A properly pitched tent can protect you from adverse weather conditions and give you a comfortable night of sleep before or after an outdoor adventure. Before heading to your next campsite, it is important to familiarize yourself with your tent and practice setting it up at home. Here are the steps to get you started:
1. Find a good spot for your tent. Look for flat, level-ground free of sticks or stumps. If needed, brush aside rocks, branches, pinecones, and any other removable object before setting up your tent floor. Be sure to put these objects back after you leave your campsite. And don’t forget to look up – ensure that your space is free of dead trees or “widow makers,” the low-hanging tree branches that are about to fall.

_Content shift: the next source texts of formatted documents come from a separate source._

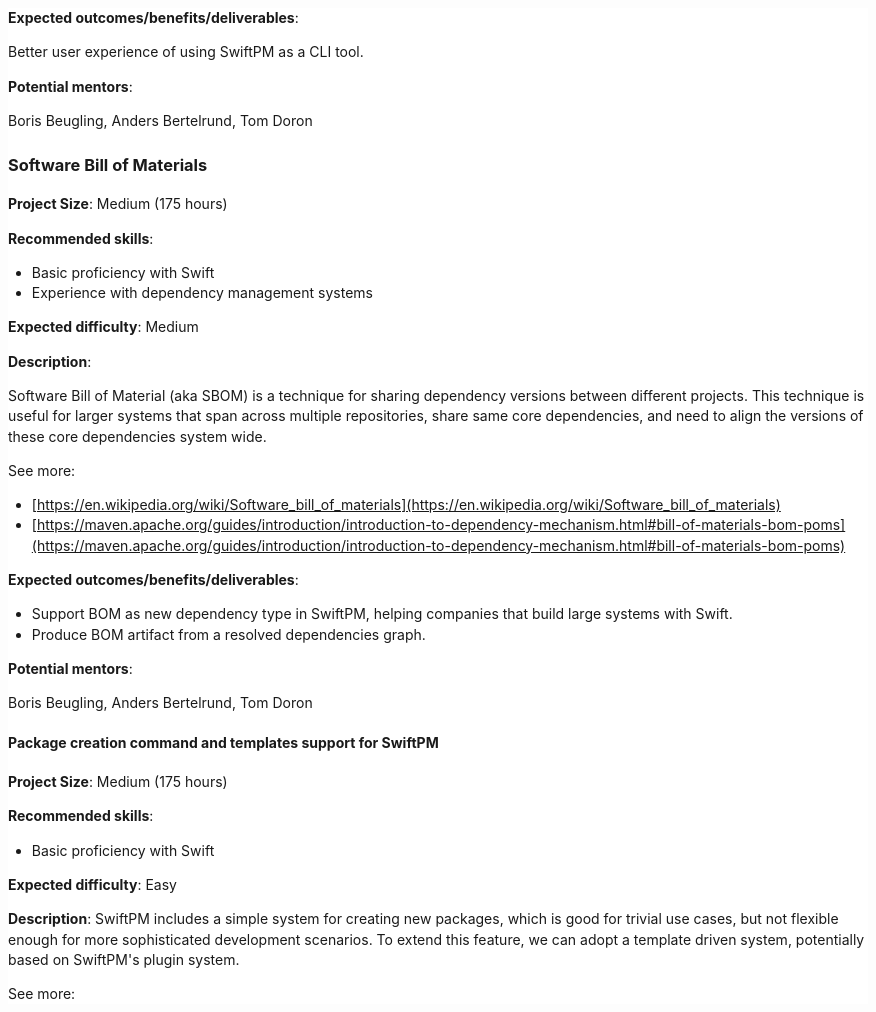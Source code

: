 **Expected outcomes/benefits/deliverables**:

Better user experience of using SwiftPM as a CLI tool.

**Potential mentors**:

Boris Beugling, Anders Bertelrund, Tom Doron


### Software Bill of Materials

**Project Size**: Medium (175 hours)

**Recommended skills**:

- Basic proficiency with Swift 
- Experience with dependency management systems

**Expected difficulty**: Medium

**Description**: 

Software Bill of Material (aka SBOM) is a technique for sharing dependency versions between different projects. This technique is useful for larger systems that span across multiple repositories, share same core dependencies, and need to align the versions of these core dependencies system wide.

See more:

* [https://en.wikipedia.org/wiki/Software_bill_of_materials](https://en.wikipedia.org/wiki/Software_bill_of_materials)
* [https://maven.apache.org/guides/introduction/introduction-to-dependency-mechanism.html#bill-of-materials-bom-poms](https://maven.apache.org/guides/introduction/introduction-to-dependency-mechanism.html#bill-of-materials-bom-poms)

**Expected outcomes/benefits/deliverables**:

* Support BOM as new dependency type in SwiftPM, helping companies that build large systems with Swift.
* Produce BOM artifact from a resolved dependencies graph.


**Potential mentors**:

Boris Beugling, Anders Bertelrund, Tom Doron


#### Package creation command and templates support for SwiftPM

**Project Size**: Medium (175 hours)

**Recommended skills**:

- Basic proficiency with Swift

**Expected difficulty**: Easy

**Description**: SwiftPM includes a simple system for creating new packages, which is good for trivial use cases, but not flexible enough for more sophisticated development scenarios. To extend this feature, we can adopt a template driven system, potentially based on SwiftPM's plugin system.

See more:
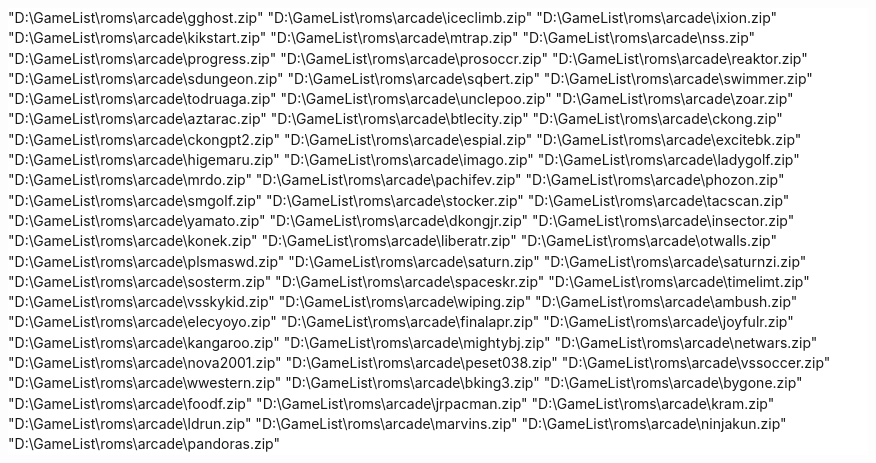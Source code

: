 "D:\GameList\roms\arcade\gghost.zip"
"D:\GameList\roms\arcade\iceclimb.zip"
"D:\GameList\roms\arcade\ixion.zip"
"D:\GameList\roms\arcade\kikstart.zip"
"D:\GameList\roms\arcade\mtrap.zip"
"D:\GameList\roms\arcade\nss.zip"
"D:\GameList\roms\arcade\progress.zip"
"D:\GameList\roms\arcade\prosoccr.zip"
"D:\GameList\roms\arcade\reaktor.zip"
"D:\GameList\roms\arcade\sdungeon.zip"
"D:\GameList\roms\arcade\sqbert.zip"
"D:\GameList\roms\arcade\swimmer.zip"
"D:\GameList\roms\arcade\todruaga.zip"
"D:\GameList\roms\arcade\unclepoo.zip"
"D:\GameList\roms\arcade\zoar.zip"
"D:\GameList\roms\arcade\aztarac.zip"
"D:\GameList\roms\arcade\btlecity.zip"
"D:\GameList\roms\arcade\ckong.zip"
"D:\GameList\roms\arcade\ckongpt2.zip"
"D:\GameList\roms\arcade\espial.zip"
"D:\GameList\roms\arcade\excitebk.zip"
"D:\GameList\roms\arcade\higemaru.zip"
"D:\GameList\roms\arcade\imago.zip"
"D:\GameList\roms\arcade\ladygolf.zip"
"D:\GameList\roms\arcade\mrdo.zip"
"D:\GameList\roms\arcade\pachifev.zip"
"D:\GameList\roms\arcade\phozon.zip"
"D:\GameList\roms\arcade\smgolf.zip"
"D:\GameList\roms\arcade\stocker.zip"
"D:\GameList\roms\arcade\tacscan.zip"
"D:\GameList\roms\arcade\yamato.zip"
"D:\GameList\roms\arcade\dkongjr.zip"
"D:\GameList\roms\arcade\insector.zip"
"D:\GameList\roms\arcade\konek.zip"
"D:\GameList\roms\arcade\liberatr.zip"
"D:\GameList\roms\arcade\otwalls.zip"
"D:\GameList\roms\arcade\plsmaswd.zip"
"D:\GameList\roms\arcade\saturn.zip"
"D:\GameList\roms\arcade\saturnzi.zip"
"D:\GameList\roms\arcade\sosterm.zip"
"D:\GameList\roms\arcade\spaceskr.zip"
"D:\GameList\roms\arcade\timelimt.zip"
"D:\GameList\roms\arcade\vsskykid.zip"
"D:\GameList\roms\arcade\wiping.zip"
"D:\GameList\roms\arcade\ambush.zip"
"D:\GameList\roms\arcade\elecyoyo.zip"
"D:\GameList\roms\arcade\finalapr.zip"
"D:\GameList\roms\arcade\joyfulr.zip"
"D:\GameList\roms\arcade\kangaroo.zip"
"D:\GameList\roms\arcade\mightybj.zip"
"D:\GameList\roms\arcade\netwars.zip"
"D:\GameList\roms\arcade\nova2001.zip"
"D:\GameList\roms\arcade\peset038.zip"
"D:\GameList\roms\arcade\vssoccer.zip"
"D:\GameList\roms\arcade\wwestern.zip"
"D:\GameList\roms\arcade\bking3.zip"
"D:\GameList\roms\arcade\bygone.zip"
"D:\GameList\roms\arcade\foodf.zip"
"D:\GameList\roms\arcade\jrpacman.zip"
"D:\GameList\roms\arcade\kram.zip"
"D:\GameList\roms\arcade\ldrun.zip"
"D:\GameList\roms\arcade\marvins.zip"
"D:\GameList\roms\arcade\ninjakun.zip"
"D:\GameList\roms\arcade\pandoras.zip"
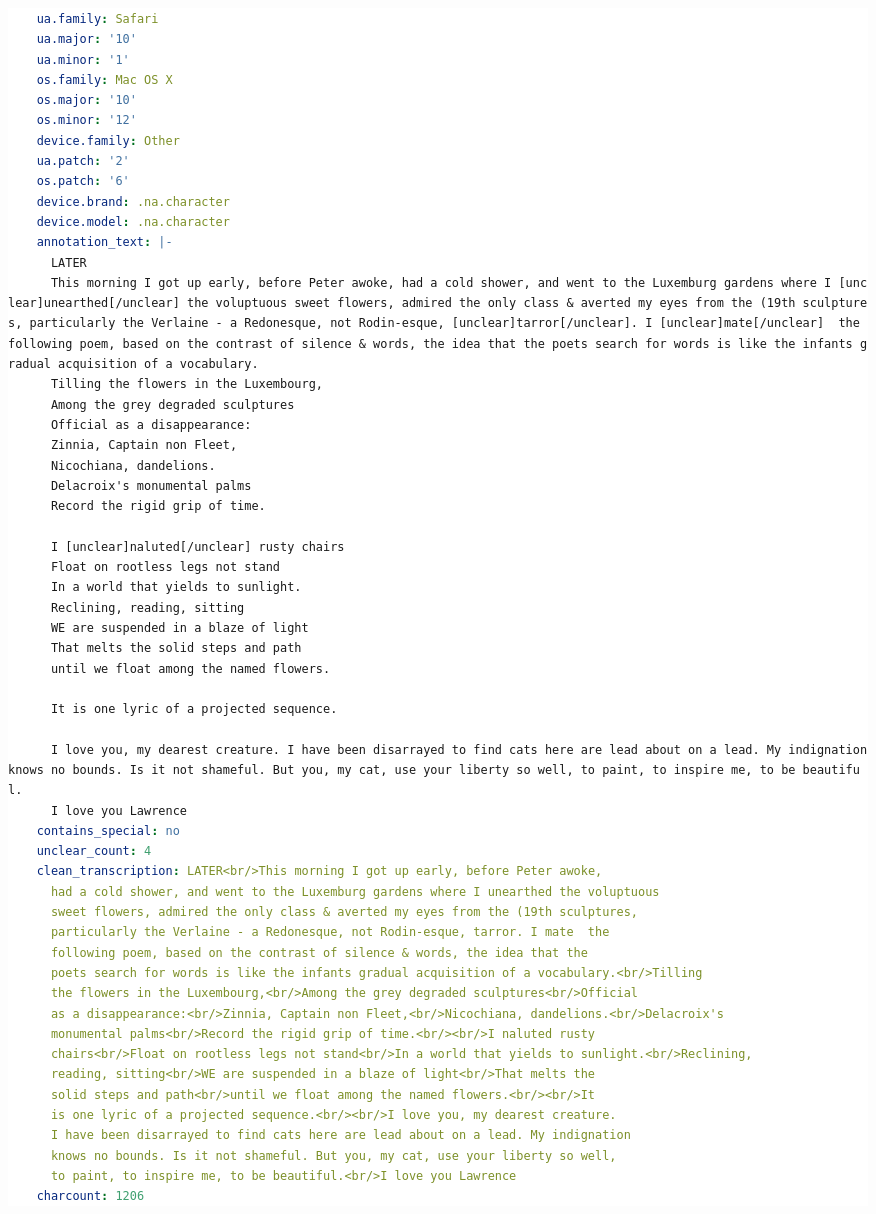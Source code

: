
 ```yaml
    ua.family: Safari
    ua.major: '10'
    ua.minor: '1'
    os.family: Mac OS X
    os.major: '10'
    os.minor: '12'
    device.family: Other
    ua.patch: '2'
    os.patch: '6'
    device.brand: .na.character
    device.model: .na.character
    annotation_text: |-
      LATER
      This morning I got up early, before Peter awoke, had a cold shower, and went to the Luxemburg gardens where I [unclear]unearthed[/unclear] the voluptuous sweet flowers, admired the only class & averted my eyes from the (19th sculptures, particularly the Verlaine - a Redonesque, not Rodin-esque, [unclear]tarror[/unclear]. I [unclear]mate[/unclear]  the following poem, based on the contrast of silence & words, the idea that the poets search for words is like the infants gradual acquisition of a vocabulary.
      Tilling the flowers in the Luxembourg,
      Among the grey degraded sculptures
      Official as a disappearance:
      Zinnia, Captain non Fleet,
      Nicochiana, dandelions.
      Delacroix's monumental palms
      Record the rigid grip of time.

      I [unclear]naluted[/unclear] rusty chairs
      Float on rootless legs not stand
      In a world that yields to sunlight.
      Reclining, reading, sitting
      WE are suspended in a blaze of light
      That melts the solid steps and path
      until we float among the named flowers.

      It is one lyric of a projected sequence.

      I love you, my dearest creature. I have been disarrayed to find cats here are lead about on a lead. My indignation knows no bounds. Is it not shameful. But you, my cat, use your liberty so well, to paint, to inspire me, to be beautiful.
      I love you Lawrence
    contains_special: no
    unclear_count: 4
    clean_transcription: LATER<br/>This morning I got up early, before Peter awoke,
      had a cold shower, and went to the Luxemburg gardens where I unearthed the voluptuous
      sweet flowers, admired the only class & averted my eyes from the (19th sculptures,
      particularly the Verlaine - a Redonesque, not Rodin-esque, tarror. I mate  the
      following poem, based on the contrast of silence & words, the idea that the
      poets search for words is like the infants gradual acquisition of a vocabulary.<br/>Tilling
      the flowers in the Luxembourg,<br/>Among the grey degraded sculptures<br/>Official
      as a disappearance:<br/>Zinnia, Captain non Fleet,<br/>Nicochiana, dandelions.<br/>Delacroix's
      monumental palms<br/>Record the rigid grip of time.<br/><br/>I naluted rusty
      chairs<br/>Float on rootless legs not stand<br/>In a world that yields to sunlight.<br/>Reclining,
      reading, sitting<br/>WE are suspended in a blaze of light<br/>That melts the
      solid steps and path<br/>until we float among the named flowers.<br/><br/>It
      is one lyric of a projected sequence.<br/><br/>I love you, my dearest creature.
      I have been disarrayed to find cats here are lead about on a lead. My indignation
      knows no bounds. Is it not shameful. But you, my cat, use your liberty so well,
      to paint, to inspire me, to be beautiful.<br/>I love you Lawrence
    charcount: 1206
```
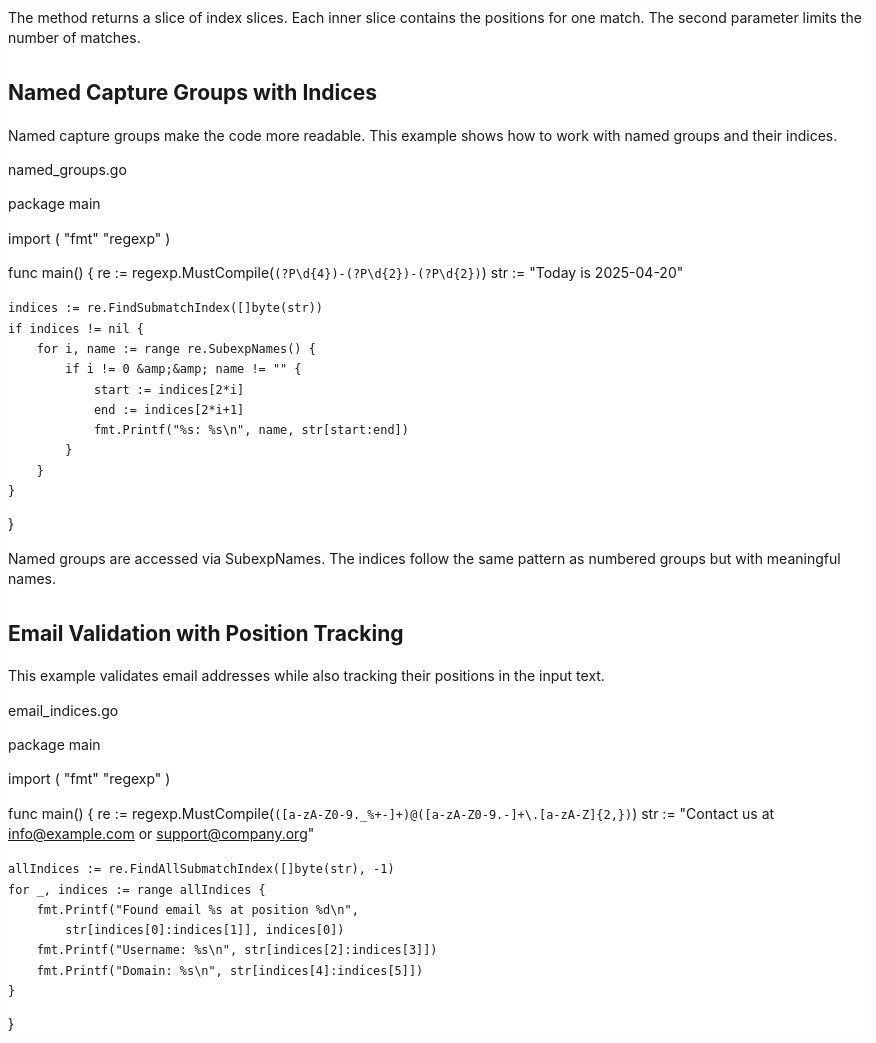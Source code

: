 The method returns a slice of index slices. Each inner slice contains the
positions for one match. The second parameter limits the number of matches.

## Named Capture Groups with Indices

Named capture groups make the code more readable. This example shows how to
work with named groups and their indices.

named_groups.go
  

package main

import (
    "fmt"
    "regexp"
)

func main() {
    re := regexp.MustCompile(`(?P\d{4})-(?P\d{2})-(?P\d{2})`)
    str := "Today is 2025-04-20"
    
    indices := re.FindSubmatchIndex([]byte(str))
    if indices != nil {
        for i, name := range re.SubexpNames() {
            if i != 0 &amp;&amp; name != "" {
                start := indices[2*i]
                end := indices[2*i+1]
                fmt.Printf("%s: %s\n", name, str[start:end])
            }
        }
    }
}

Named groups are accessed via SubexpNames. The indices follow the
same pattern as numbered groups but with meaningful names.

## Email Validation with Position Tracking

This example validates email addresses while also tracking their positions in
the input text.

email_indices.go
  

package main

import (
    "fmt"
    "regexp"
)

func main() {
    re := regexp.MustCompile(`([a-zA-Z0-9._%+-]+)@([a-zA-Z0-9.-]+\.[a-zA-Z]{2,})`)
    str := "Contact us at info@example.com or support@company.org"
    
    allIndices := re.FindAllSubmatchIndex([]byte(str), -1)
    for _, indices := range allIndices {
        fmt.Printf("Found email %s at position %d\n",
            str[indices[0]:indices[1]], indices[0])
        fmt.Printf("Username: %s\n", str[indices[2]:indices[3]])
        fmt.Printf("Domain: %s\n", str[indices[4]:indices[5]])
    }
}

2. Lay out the footprint. The footprint is essentially a ground tarp that protects the bottom of the tent. Once you’ve found a good spot, lay the footprint flat on the ground, with the shiny side up.
3. Lay out the body of the tent. Place the body of the tent on top of the footprint, matching each corner of the body to each corner of the footprint. Be sure the doors are facing the right direction, taking into account the direction of the wind.
4. Assemble the poles. Take the time to insert each pole carefully into the adjacent pole and make sure each pole is fully seeded in the next. Avoid letting the poles snap by themselves and avoid snapping the poles together under the force of a bungee cord.
5. Match the poles to the grommets on the tent body and the footprint. The grommet is the metal ring or eyelet found on each corner of the tent.
6. Attach the tent body to the poles. Raise the tent body up and secure it to the poles, using the clips.
7. Lay out the rain fly on top of the tent. Make sure the fly zippers are closed before attaching the fly to your tent poles. This will avoid potential problems with your fly’s door zippers. Ensure that the door on the rain fly matches up with the door on the tent. Connect the rain fly to each corner of the tent.
8. Stake out the tent. Choose a corner of the tent, and insert a stake into the tie-down loop. Carefully push pegs into the ground at a 45-degree angle, with the top of the peg pointing away from the shelter. To avoid bending a peg when encountering tough soil, never kick the peg with your boot. Instead, use a medium-size rock to gently hammer the peg into the ground. Repeat this on each corner of the tent, followed by the doors and all of the guy lines.
9. Tighten up the rain fly. Tighten the adjustable straps until the fly is covering all sides and corners of the tent floor. Be sure to tension each corner evenly to make sure that the seams line up over the poles.